Data supplied =

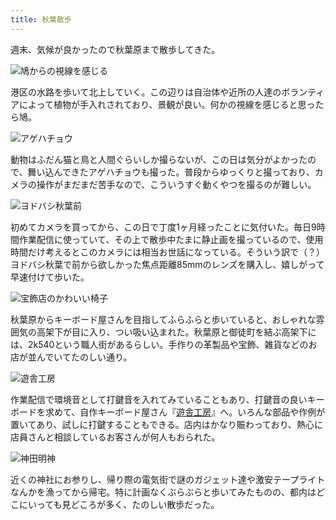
 ```yaml
---
title: 秋葉散歩
---
```

週末、気候が良かったので秋葉原まで散歩してきた。

![](https://lh3.googleusercontent.com/docs/ADP-6oGR2LQC0atHYVTygjvV-l2_XJJzxeZI22BbTSf2bPRKd66AdiA7VqSuUEvJIAkDTwRfXk_YZULbQzxSqK36T1oFDbavs1CuMo0GJN1Avvna6pB3rGxlWTYeOt9skguRhAiPNDJJqK4TJF5cP4qtlCnz6Z5O2ZASOAP21HULVVKAxMWeeBJOTl-Mdd6Geku4j129SL6u-Zt9f0W0Vs7eaDeNoxxNhuemKEqTei5fZQWk4Hmck7W_YYoE1LCwRWJQ94Tiwzs8WjGjso7k_6Ts-YKCZzY-EcuLA2wCFdYn9jXQU9o6F8IboSltFV06TSmWTgcRde6Lyqc0NEQZzucDjlgmq55bNyUDlXaavbdTVGAWOtfLwhCf0PfVejB2HUCYPWzK4okoj_U5zpxTLtMk095Bt36CJPRd6tK75mpMD0fT_ouNt-HJ0D4_XCHzeGRXAMjyp2k6fEazkMpfNMj8RZ2-eee3KKX29SBF-ntfLoq4UZ-vIDAttmgwkV5WchWd8jCyw5A4H3W5RkSyyjqXlNtBIGG_4LxqxXKdH5i3AEwlIFfKW6Y_O3g0Jm-7Mx3FgQ4szfo2MwbCZJ7aSlNVhQUn7-dduljxiEFFOPQJ8zSSMz2Qde9sOubetMH8-RSkTPfkqjEkIEfNuOH0cHX80cftCCtPWaTfo-5xRH4vgsQdRpjDLRzORIJn8kpQr2PFGiCaVOj6dJiCxyLPuTDOYtSztkWj-ZV3FKo_qEd17Z9hOb9TIq5Mclg9EpgjxrD8SVwIa0omoZfk9wqE157iyqT2KxJnqYNfRhL58RsdhL2_xPsMx6KAuS1aHuf6GTSkz-M_TNWMffovPZu4l_J-7Vf1LzFwJt_WxA4mUcYSLfB-VT3563FmQ5R3VAc3_taS3HdprlVnvVQ164QN7DvJOD8M5caPuiCgffxr4U310d9e0EKyifBQRy5zSVuLD_C_OW3hTL9_-CIZB_xihAEY-Bf84EF118jRnUsC_X6RpCNGTc4yy-bVJW9zpxqHyJAqg_n4iPgp_Fc7qrkG89bhqGljcLh2583HCh9g_AkTUp0WgAgjf2Gs8Q9IuWJePLdCTEov2uRhT0ZZYdQGcNUIslwyyhUG7UKH3BvhuzcBh3S4uZ_UdXeoJLY7mqliiIC3d5WsGtu-4c0ypbHJD1xm3Jz0JPgLmkI-It85oQRoRUyAeVioobN614xtCBDdPANIt4jyuROxZELIdhaiPzNybIyyCpYMctHz0061RagV-8pW-7xeQA "鳩からの視線を感じる")

港区の水路を歩いて北上していく。この辺りは自治体や近所の人達のボランティアによって植物が手入れされており、景観が良い。何かの視線を感じると思ったら鳩。

![](https://lh3.googleusercontent.com/docs/ADP-6oEu2bvL9FaYkBDw_urvDONC35w32UVoKpO-_bIPRtaLRGJxY7o8XAdsJpQrgeeVHpoITFflNnXchi04VK-rjvi9kQYBOmyoPkjAz6EJTSF39ISzxN6bbRduMYUmlc6SA-fTc-D11FiJf1M6cU-mnMd7B_VWHMkHmY44vEGSEm6bnccGtGvoo0rUKtdO7JQzatoRTgv1D5KT3Xk4KUdEmEgsxgkkGSmZTBpZeW61iTrJoGg3jgkiN5NLA4d33owProLxa0P2TRiXFS5MZRDdSGG5LNV8-uATk8QjJwALknXT4_1g1oAiHhbI98j_TUSgLGCOODU5Yoofxn6GGikChiqXXcy4Zl6OWN0ouMmQCyNDPl-DBu2DaXocsnwbDmnGmGHlW9NnaD027ireNPZ-CPDJcw71TX76DY3AtFTwstjqruTyjq3UF7WfoxBghh1ponyuuOtiD0_W5N03cs1d8aqHKYbY3SRhYwtvcqBL8XC424mGMJzb6lrEiC4q40Mr7xy_JGCK2M65RnQUe84UWUgwuF2CM5FBx5N-P1ZtYTD4-XRlyFDf-mdauk5WIZ6MuahEGHLQIWTGUexzIRZZOB0z9HYAdezNjpTA-nzGV4Cv9Qlcs2oTU46JS3IVOBg9QyN6SISoyUpU0HTND-tHfcaJ_c__Zh4JRf6d8ue60KCpLLOFtPDvCU-RaA0AqpeW2KEeBxKOk7tw9kaFQ8QwY2qKuOiIh2fb3yH1LomhqECKYefsQ-teiOt1RYRSA7BIjw_IdR6_PNgko1ulnezwlDH04H4TXV5deKJbMgp_TkRXHs8G_8oU5t8txbK6GCqWIDrc11gqzUTcyPF6jEnC-Q9aQuF5IWjoU4TFOej9wbgu92ntXfdYRW7ZEMs8VH21QdUp1ilHb5PbFSAigWuy0PdDFBfpBi3a6uGT6W7Ob7fOnIcRJ0EQJDsq9bIyhH2e39ces8PtiPklDO5Lo_uHLpzdTVcxMq2YSNA6i1GawYH0JZ177CSFLsE-Pu_DG1LGjv2oxYPd9BvRUyGJuNhfWQCav5XdwiPloCA-ai2RT-fJ77tACZ0Fp35-sjNPhLXeLApwVRDlrxhDusQB6oKXrsqFWMX41cJPWpdiv3LzAMKuSs9yLwff4IEvZAAnIMUu1FXYfv9UO4z0tNSrRMrQzd7d2zAbCe_AYs-GfwiA1MXiQAMYnrpHUd1ZSTmBA12jrUEY5zXc31CIeaGPic6ioeCWmJ0L5S0snUU1uPAskszd7K2e8Q "アゲハチョウ")

動物はふだん猫と鳥と人間ぐらいしか撮らないが、この日は気分がよかったので、舞い込んできたアゲハチョウも撮った。普段からゆっくりと撮っており、カメラの操作がまだまだ苦手なので、こういうすぐ動くやつを撮るのが難しい。

![](https://lh3.googleusercontent.com/docs/ADP-6oFEr_anvmBNQnTyUYxWSIUZXkNDTv9L2rarbC-qzXzZi6NyJtsorqUsQr2k2mhgzqyLoLYAoYoarRBMLgYO_BuG1e6fp7QI0mbQ7lri-_PmmzMT8MrXVQva53yQaMO_S5jZfXFUq734sYB_hKUPfE5Y6mq9MAoezpGAyANmoVGD2Pc5rOwGU7b3-211-bcn9n4OkWMNeWHyKuYjzaIbIYDumh-syz7wNhm9uhS7NwMVLRMmK3ad3tQ9eYUXstrzVJqmSThJ5lnRI8ZvZEMLPQNJ1PPzDIlSFRS0UgNNYBlVi6KoZs05xMjU_F2t39a364zRlg_F3dYvXpJrB-pID6ymU2wz7RpLvkqxzCmWFCkDetGPaO0Mdk4pwoIUOwUowyIWuRo3Gny6icBIAqobI-fG-rSmxmCiP2aOrcEjUssj5bUlm6FGRO_Y5sKxISgrp_ToFK1Qc807l_CUvkoh4lBFMUX_IAzQli5xHln4MxK6CERx8woFtIJYKJ-LgAq4IkoP4UkAakIUfBcAEdBznQ123Y0vwTYl-jFgJmp9GoH_xaF-23HP5oL_7m8LO1Ty5kmZpTU_qr1gOgIK_naTSeVdfL1NUzc0NCyMUubqjhsP_HhhJzws5ZukKZi9UFT5OVOyAw9BY1fQAuovLwmzSQGQ2cYcteh9cEJ9cYzQI6OGCdpG_XNCOf5kWxgesl9iUSMbEYGqy4YvvyNzzllhuCArZyJajlXACbnpa_Iqx90YQLaCGjFqM0vopGmk_WS97PRNUl2YX2P6JGTqiMsneKngjYcJ6qzEkulvLR3TvnCN32iyHy8-Izod9ttV-QUNqsBLA8AhNe6VosqhgV8U7FdnoNstERPUj5T05OSCZDts4Tn-i6TFIlEZgB9VJ7N5S1ZvnlUxNAEG4_HJ68u2BZxfRXvYqIP2Oht6vBA3diB_FNgIAejvJc7Ulhq1DDb3j7EqWw-Ubdn-4fB9ZSjz8d0ZjA5w0wAT4tnFj3taFJOK5_n4zmBSnxJh3UQRCcOQ9oa03959TSsVAS0RP7AEI1x6hPAUHlGKf4LrBJ1TLzzJ9cpG88z8ieAlilETJvj3bU9_ppIg9ej-aHCYnMGsZQUO2l5rlOHGxMDVD2jryO6FmoOjmxKW44AqoDIArGRuJ12Qe2--f6uWPXx5-JodwW93Ai05mPcgNi6S1UJeeQJfVFD-dGxPwIxzskE9TXDyqD8DQUoscfPWJquqKNKTCLsj-gPHXxlO49oVhAoatXylWSztgw "ヨドバシ秋葉前")

初めてカメラを買ってから、この日で丁度1ヶ月経ったことに気付いた。毎日9時間作業配信に使っていて、その上で散歩中たまに静止画を撮っているので、使用時間だけ考えるとこのカメラには相当お世話になっている。そういう訳で（？）ヨドバシ秋葉で前から欲しかった焦点距離85mmのレンズを購入し、嬉しがって早速付けて歩いた。

![](https://lh3.googleusercontent.com/docs/ADP-6oEG_j_kqt0qwBEM0eOnDSHWtYP5_kUIr3xuQw48ei0chDbCrWk6LwAZlCr6jK-YG94F_FiHPmOnCwXXvdR1bQI0xBU60Oz8lDfdj31OfamUl5H6INduHIa5jyYcG5DQA1GZ5HfpgocOoDH_9X7eiGyaNk4D4CqZhMSmpYzzfYhMVAqixdcrfnhTFejrupoXYg4QZ-du2tgpPM9GrLN3N9UONU-AbNHbTsAai2iwdExy9782SN8glJzt6BBb6mroEJBaE5dpcRkM2l2e1LzV5mQKrKcdXmUST5k43zOdRZEt0U7iI2_q3-1XmHi7dMAtxsrCqgp-oPWoZO5DGgxP9ilzdxmO1_-gd-9gb6iDIu8PMCyCZ_ykWVS7BJI4khWicW73Vkj4PaZqk3uA6LLiSkxbl5IpOYoYnmxxK3VtNb0WYd53pvGPbhvWSrK_sr2sw0-9oYIFGopoywHVnLn9QSCADe_raqTruBcBQAI1Js_TFyDb6aPqiCCin4nFBA6KPbhTIYNZdxXOiBK-MXSKRVRTyiWEDxBrJXy6uCs-otqVXgzZHIfdvQbKiFMo-egtc-42Wul-uRF0dWMxxzVIB0-zo5tvRA7P5zboUyEJJzBEc9Zuo6zcySmOpFsWQskLPKdtpYh5XR9n5izrib0KIpHzrlTPrz4it1OnGV7BHW7uUj-SJ6Fg2h8Yz6f0Y74jBMOvEtNNSNcpCpbevAI6rbOq6DP1I_01KcOkRAyc7BBT4eTbqdXPJCgSyHNASb_vJL-BlYsRrRSuMurUbqsD_Wa4qNTUkV3KkawSVCvh8wdwplV61E-nVRByfYlIDIX_jEFnBMzSur5JyO3GhE6ZSJS814arVK8R3m0syvOVpI3ekf3Z-Yq4V50VMGyZXZyIldj4wiiXWyP9ek5DmvPzsNLzP0t2KTT_mBCSfq4QVhyXG8LWUgZA65OFHN4AblS3jRrZQhDLOcFyly3msH4IB04Pr_mxPL8xOLDw_N83CA2Up8pjDNEQkHY6_cp6igHBem_sWkMDw7N_Vv6vXWOKKO1rbC1IkAQKBpAmbPIOK279R3-1-w6TevEoHnebq_D2ldG0Xc7JFYAziaDMogTfjPXJ5le-6FI7ohOobNMgtFPS1lac8fAbfeXPM2kEgj4KAXpcmJWdfsQAuntwIKl8exCCkdd75l-bbakRra6HXbDDjUL4HzCEBz5bYuPTHs8iBfX1A7EMACovVpYsopTi2ap8Col0-UfveliQ4v1BBChthbRuSQ "宝飾店のかわいい椅子")

秋葉原からキーボード屋さんを目指してふらふらと歩いていると、おしゃれな雰囲気の高架下が目に入り、つい吸い込まれた。秋葉原と御徒町を結ぶ高架下には、2k540という職人街があるらしい。手作りの革製品や宝飾、雑貨などのお店が並んでいてたのしい通り。

![](https://lh3.googleusercontent.com/docs/ADP-6oFQ4trpgAbYVHIzCJ1haQgSXGC-H6EGXqK_yDCiyeTSD54qKVh9fewmULLJTWjoqmWESLhrT6nuABShH7G2JpUo47DMXry3C0xyh8dPOLkltNc-FDm5ogRkYaIn5ruf8H0UyH30IVhMQQat2AlLBwviwWsIxuP9nmA4Z70QS647Ueqk205urG6hlGUk9Ddb8eoXkuVcZ4RuIStcX88TENo9xZwUJXMCWVCur8V3aJJFUQnguFUYWVMXY5yWHdDspOqqGL_f5gyR_VL0ipKOcAAwb6xlurewLzDydUjLgUY6w9csQKkJH1MQ7wsI6V1eqRF_p9Qei6ou4UCWt-TEu_zz5L1af8g8BzZ2gt5SFRm9J_qnnO2vDLjSNj7MBNCJQS3voYsFcN6r9PAdCt7TUrZ33_n8nieLZ0n-McZUg8VJHLFQVKH0xBK4Cup-ljr7DymIaGEuFvMmuBUDB6SANxMppQYF2dZGsj3gy_3BehbfArpJhXLdiEoquWV05VkXDAonUqDRe7FQvu3EkC6W4HzM_qHOv2IEe0FzKpfRBglBi740bjrrjhCbbyrXPwQxySqRWkRSjYDT42jJeZO41Bm4pa-4XPrb1qlEbykOtua7B86UxFh4hzfzMyzCm5n-ixgw3fRkSkHB-AxJ-Fo5sIbJa8okVtQDIcoF-KGgo2fXgjDpf042JBGYjaY_nQupL7tk763zsVl9Hj30f6Ynv17DyFNzw70VKF0IP8PeZJVGyT5zwFINCSAHdHAx1IIt9nW_NYfxo-R8RaS9t331ifl2lj9yVxhl8rJrKrwxjrksNnlezgWN2L8FGYWHEsIyvEqIUw3u6JbXMc3Yy_DM5kXQbMRrm73JUNVjCdiEDldfrt_VB0I7gANrYhAibE0BKPz9RpteW6YFFVj3sWUYvAjZaMibp-Nsz09domWkfD37V7OA3BAAeP_r00S2Igv5cmHMa1f38hEE5QPdCnqbCEootqUIY8caGpm7Q5Xs78T2mdgOfieqEcO4pTFEp4zSKQDSO30pprYTPPq5O0lSFE8iowAySXlio4Rv9YO-fQOf8O-DxgT77fT5olVf7vEkl_MH1GKrbb0fRKkKJrYC1D-KcIyhW0Ybrp08SiCY6WcG5svmbZt2NQF_cdYVIaZbceZdn6Nc3l6hmyh75auAb1Y3CZUmuWc3vwbfGi_PXHU_OZFg4IelYXeixI_QnD0_jAsUgA2i3AxJOkS0P6KTwxrFoyZUZPz8ZGugapbnZgAO_MjWSw "遊舎工房")

作業配信で環境音として打鍵音を入れてみていることもあり、打鍵音の良いキーボードを求めて、自作キーボード屋さん『[遊舎工房](https://yushakobo.jp/)』へ。いろんな部品や作例が置いてあり、試しに打鍵することもできる。店内はかなり賑わっており、熱心に店員さんと相談しているお客さんが何人もおられた。

![](https://lh3.googleusercontent.com/docs/ADP-6oEkerxOxJGNVSP61PCPsEaNJOv1MHhASAMl8HAT5nzj6Vh7tLhfCWY_Z-PH_zEr5Sw4bos7MPdiPYor0TYhK9ZleWDIZwssCCjWgJWf_Bo0YuOXy228ERfC6-fHjdUffTnqulaZZwjKZrdpCjslEwIxIb0gLhn9RS7jSU7gGL9Vh22O3hdf9W_WsidZ_BQfSALNGv2krkfgtu8ZIC-lfWZG74oPoflPnNRsio8oZs_Cd1xsMlTk86yuS4zxp3vu0SJkvWxif9prOufaHqg0oedwkhbTRTNVY5qkFZuobVR-uSPK2FOPKzC5AoLBMZJSDl7UpSqNubgDgks_r3tbPle0_QcWAZVQvV0V4wU7Y3znyQss6JJ9jWczve3k-LgGeHOt_KPiGilh4p_-haYhZ3ooVqXWoCyhS8p5kcR0IBGfAZK4P_jFC46oiVICe9LiQ0E_hbZz9OwNQzSrhZLOziAcU3a0k9vh-cwAZnLjHh6EO-fGW97JlKNSMdofQpK7jGy7tlH5uLXrnHojv0_UtUlg2ChNTOk7sZ3roPtafx5r4CVP3D-R_5Mf92Soma_jrIuY9BX4FYjZInObYsjHtoZJuZmGuhxAYhkPuV67QLfcWE1a0S1SBLhQAy1eriWNOmwbDa86LQZ9xd9hZ_qXl85K0D45W5fMhmZtUlku9bcOSLL4bq5wFxXFn54VBiwZYIeC4itig9fUpJ_N7cK-jRLsDTiNHYM-_s7qnc03xmjwC9NBRq7kltfeoYowRtXYsk1pLamDRei0woMcwlMYbYzz76-4N5HR_pg5I3lmqZdieCOoA8ZQH2uu_FzZO3wnub0QzLQDH3TSJV_w8y5Mz_R8ztEcKQRL3YMkiHeIdSHZe2L7IRO03oRUQ9IeMTLSVOy20tEzpfwNFbnij_sa6eaNFUMksSLlOlar2ATxFBYJv2Zl1bABwm_EbMwZEobOS58MvQtPnHXOBHL7Z_ReTfyilyWL-_GB0b1f4JuQtIzTBk-pVMppCERzQf3Txng1ET9wdvflE2CtyzMWO1QIwyswQ7onE8E9JD4jmLTFcFYFAKDM08mEAzOdPivVqvZMAoMXnYKTCyQk1GsLm9K8pkOJPaDg8oYqQYSNzNmdErMhve1NPKIjLY62QUNY78V6aTzjedOZpEJu_3kSnMg3BunoT6ZbJt4wD-fIM2iPekl4K-kNs0Kb2aWrMWze1LCFTdrh_RGiUhxHut2hr9xasLTQl89_1lNHbuUaV5tumkD5wTClaQ "神田明神")

近くの神社にお参りし、帰り際の電気街で謎のガジェット達や激安テープライトなんかを漁ってから帰宅。特に計画なくぶらぶらと歩いてみたものの、都内はどこにいっても見どころが多く、たのしい散歩だった。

Exercise = Would you copy out exactly the lines above that start at the one containing "初めてカメラを買ってから、こ" and end at the one containing "秋葉原からキーボード屋さんを", inclusive?

Your response =
初めてカメラを買ってから、この日で丁度1ヶ月経ったことに気付いた。毎日9時間作業配信に使っていて、その上で散歩中たまに静止画を撮っているので、使用時間だけ考えるとこのカメラには相当お世話になっている。そういう訳で（？）ヨドバシ秋葉で前から欲しかった焦点距離85mmのレンズを購入し、嬉しがって早速付けて歩いた。

![](https://lh3.googleusercontent.com/docs/ADP-6oEG_j_kqt0qwBEM0eOnDSHWtYP5_kUIr3xuQw48ei0chDbCrWk6LwAZlCr6jK-YG94F_FiHPmOnCwXXvdR1bQI0xBU60Oz8lDfdj31OfamUl5H6INduHIa5jyYcG5DQA1GZ5HfpgocOoDH_9X7eiGyaNk4D4CqZhMSmpYzzfYhMVAqixdcrfnhTFejrupoXYg4QZ-du2tgpPM9GrLN3N9UONU-AbNHbTsAai2iwdExy9782SN8glJzt6BBb6mroEJBaE5dpcRkM2l2e1LzV5mQKrKcdXmUST5k43zOdRZEt0U7iI2_q3-1XmHi7dMAtxsrCqgp-oPWoZO5DGgxP9ilzdxmO1_-gd-9gb6iDIu8PMCyCZ_ykWVS7BJI4khWicW73Vkj4PaZqk3uA6LLiSkxbl5IpOYoYnmxxK3VtNb0WYd53pvGPbhvWSrK_sr2sw0-9oYIFGopoywHVnLn9QSCADe_raqTruBcBQAI1Js_TFyDb6aPqiCCin4nFBA6KPbhTIYNZdxXOiBK-MXSKRVRTyiWEDxBrJXy6uCs-otqVXgzZHIfdvQbKiFMo-egtc-42Wul-uRF0dWMxxzVIB0-zo5tvRA7P5zboUyEJJzBEc9Zuo6zcySmOpFsWQskLPKdtpYh5XR9n5izrib0KIpHzrlTPrz4it1OnGV7BHW7uUj-SJ6Fg2h8Yz6f0Y74jBMOvEtNNSNcpCpbevAI6rbOq6DP1I_01KcOkRAyc7BBT4eTbqdXPJCgSyHNASb_vJL-BlYsRrRSuMurUbqsD_Wa4qNTUkV3KkawSVCvh8wdwplV61E-nVRByfYlIDIX_jEFnBMzSur5JyO3GhE6ZSJS814arVK8R3m0syvOVpI3ekf3Z-Yq4V50VMGyZXZyIldj4wiiXWyP9ek5DmvPzsNLzP0t2KTT_mBCSfq4QVhyXG8LWUgZA65OFHN4AblS3jRrZQhDLOcFyly3msH4IB04Pr_mxPL8xOLDw_N83CA2Up8pjDNEQkHY6_cp6igHBem_sWkMDw7N_Vv6vXWOKKO1rbC1IkAQKBpAmbPIOK279R3-1-w6TevEoHnebq_D2ldG0Xc7JFYAziaDMogTfjPXJ5le-6FI7ohOobNMgtFPS1lac8fAbfeXPM2kEgj4KAXpcmJWdfsQAuntwIKl8exCCkdd75l-bbakRra6HXbDDjUL4HzCEBz5bYuPTHs8iBfX1A7EMACovVpYsopTi2ap8Col0-UfveliQ4v1BBChthbRuSQ "宝飾店のかわいい椅子")

秋葉原からキーボード屋さんを目指してふらふらと歩いていると、おしゃれな雰囲気の高架下が目に入り、つい吸い込まれた。秋葉原と御徒町を結ぶ高架下には、2k540という職人街があるらしい。手作りの革製品や宝飾、雑貨などのお店が並んでいてたのしい通り。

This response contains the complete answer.